**WORK TO BE COMPLETED**
Every entry that follows should be repeated exactly; drop the images.

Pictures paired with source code
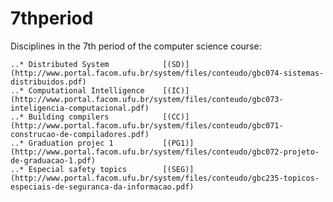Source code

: # 7thperiod
Disciplines in the 7th period of the computer science course:   
  
    ..* Distributed System            [(SD)](http://www.portal.facom.ufu.br/system/files/conteudo/gbc074-sistemas-distribuidos.pdf)  
    ..* Computational Intelligence    [(IC)](http://www.portal.facom.ufu.br/system/files/conteudo/gbc073-inteligencia-computacional.pdf)  
    ..* Building compilers            [(CC)](http://www.portal.facom.ufu.br/system/files/conteudo/gbc071-construcao-de-compiladores.pdf)  
    ..* Graduation projec 1           [(PG1)](http://www.portal.facom.ufu.br/system/files/conteudo/gbc072-projeto-de-graduacao-1.pdf)  
    ..* Especial safety topics        [(SEG)](http://www.portal.facom.ufu.br/system/files/conteudo/gbc235-topicos-especiais-de-seguranca-da-informacao.pdf)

**WRITTEN RESPONSE**
Source code

: # 7thperiod
Disciplines in the 7th period of the computer science course:   
  
    ..* Distributed System            [(SD)](http://www.portal.facom.ufu.br/system/files/conteudo/gbc074-sistemas-distribuidos.pdf)  
    ..* Computational Intelligence    [(IC)](http://www.portal.facom.ufu.br/system/files/conteudo/gbc073-inteligencia-computacional.pdf)  
    ..* Building compilers            [(CC)](http://www.portal.facom.ufu.br/system/files/conteudo/gbc071-construcao-de-compiladores.pdf)  
    ..* Graduation projec 1           [(PG1)](http://www.portal.facom.ufu.br/system/files/conteudo/gbc072-projeto-de-graduacao-1.pdf)  
    ..* Especial safety topics        [(SEG)](http://www.portal.facom.ufu.br/system/files/conteudo/gbc235-topicos-especiais-de-seguranca-da-informacao.pdf)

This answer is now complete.